Exercise description: Leave out the pictures and transcribe every entry below exactly.

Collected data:
|---|

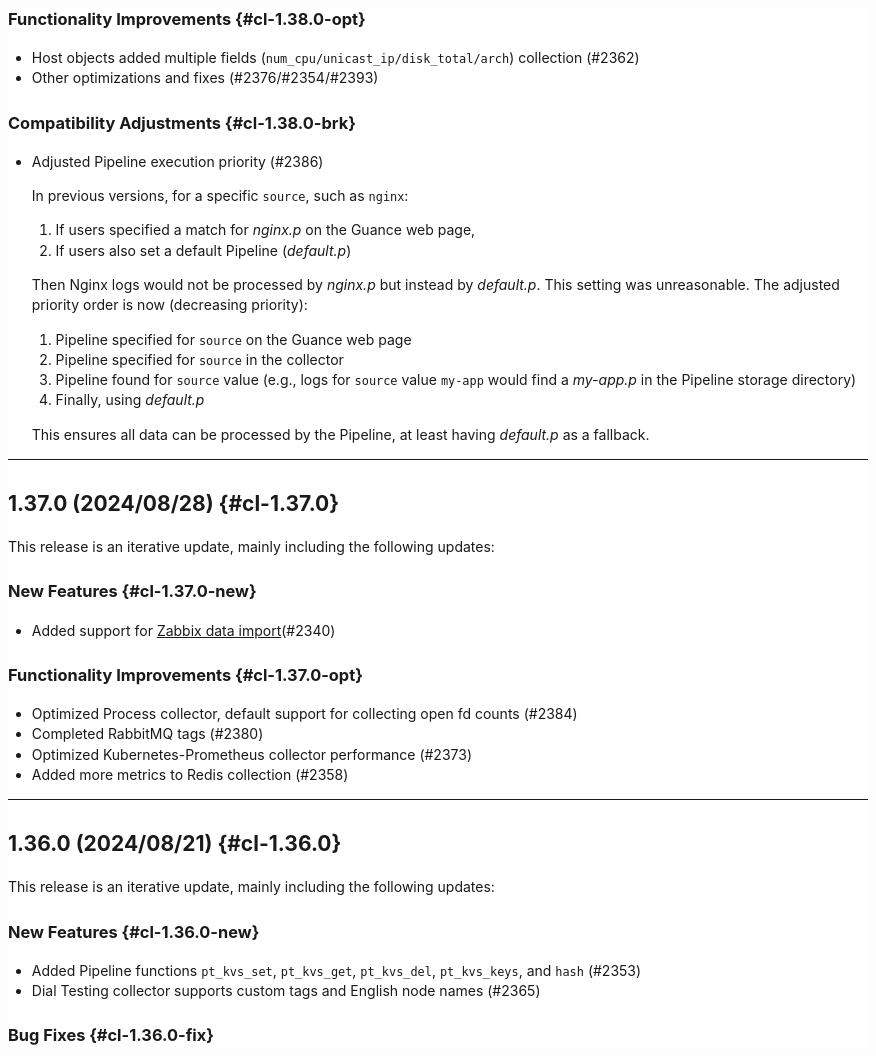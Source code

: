 ### Functionality Improvements {#cl-1.38.0-opt}

- Host objects added multiple fields (`num_cpu/unicast_ip/disk_total/arch`) collection (#2362)
- Other optimizations and fixes (#2376/#2354/#2393)

### Compatibility Adjustments {#cl-1.38.0-brk}

- Adjusted Pipeline execution priority (#2386)

    In previous versions, for a specific `source`, such as `nginx`:

    1. If users specified a match for *nginx.p* on the Guance web page,
    1. If users also set a default Pipeline (*default.p*)

    Then Nginx logs would not be processed by *nginx.p* but instead by *default.p*. This setting was unreasonable. The adjusted priority order is now (decreasing priority):

    1. Pipeline specified for `source` on the Guance web page
    1. Pipeline specified for `source` in the collector
    1. Pipeline found for `source` value (e.g., logs for `source` value `my-app` would find a *my-app.p* in the Pipeline storage directory)
    1. Finally, using *default.p*

    This ensures all data can be processed by the Pipeline, at least having *default.p* as a fallback.

---

## 1.37.0 (2024/08/28) {#cl-1.37.0}
This release is an iterative update, mainly including the following updates:

### New Features {#cl-1.37.0-new}

- Added support for [Zabbix data import](../integrations/zabbix_exporter.md)(#2340)

### Functionality Improvements {#cl-1.37.0-opt}

- Optimized Process collector, default support for collecting open fd counts (#2384)
- Completed RabbitMQ tags (#2380)
- Optimized Kubernetes-Prometheus collector performance (#2373)
- Added more metrics to Redis collection (#2358)

---

## 1.36.0 (2024/08/21) {#cl-1.36.0}
This release is an iterative update, mainly including the following updates:

### New Features {#cl-1.36.0-new}

- Added Pipeline functions `pt_kvs_set`, `pt_kvs_get`, `pt_kvs_del`, `pt_kvs_keys`, and `hash` (#2353)
- Dial Testing collector supports custom tags and English node names (#2365)

### Bug Fixes {#cl-1.36.0-fix}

|---|

Solution to the problem:
Source code

: ### Functionality Improvements {#cl-1.38.0-opt}

- Host objects added multiple fields (`num_cpu/unicast_ip/disk_total/arch`) collection (#2362)
- Other optimizations and fixes (#2376/#2354/#2393)

### Compatibility Adjustments {#cl-1.38.0-brk}

- Adjusted Pipeline execution priority (#2386)

    In previous versions, for a specific `source`, such as `nginx`:

    1. If users specified a match for *nginx.p* on the Guance web page,
    1. If users also set a default Pipeline (*default.p*)

    Then Nginx logs would not be processed by *nginx.p* but instead by *default.p*. This setting was unreasonable. The adjusted priority order is now (decreasing priority):

    1. Pipeline specified for `source` on the Guance web page
    1. Pipeline specified for `source` in the collector
    1. Pipeline found for `source` value (e.g., logs for `source` value `my-app` would find a *my-app.p* in the Pipeline storage directory)
    1. Finally, using *default.p*

    This ensures all data can be processed by the Pipeline, at least having *default.p* as a fallback.

---

## 1.37.0 (2024/08/28) {#cl-1.37.0}
This release is an iterative update, mainly including the following updates:

### New Features {#cl-1.37.0-new}

- Added support for [Zabbix data import](../integrations/zabbix_exporter.md)(#2340)

### Functionality Improvements {#cl-1.37.0-opt}

- Optimized Process collector, default support for collecting open fd counts (#2384)
- Completed RabbitMQ tags (#2380)
- Optimized Kubernetes-Prometheus collector performance (#2373)
- Added more metrics to Redis collection (#2358)

---

## 1.36.0 (2024/08/21) {#cl-1.36.0}
This release is an iterative update, mainly including the following updates:

### New Features {#cl-1.36.0-new}

- Added Pipeline functions `pt_kvs_set`, `pt_kvs_get`, `pt_kvs_del`, `pt_kvs_keys`, and `hash` (#2353)
- Dial Testing collector supports custom tags and English node names (#2365)

### Bug Fixes {#cl-1.36.0-fix}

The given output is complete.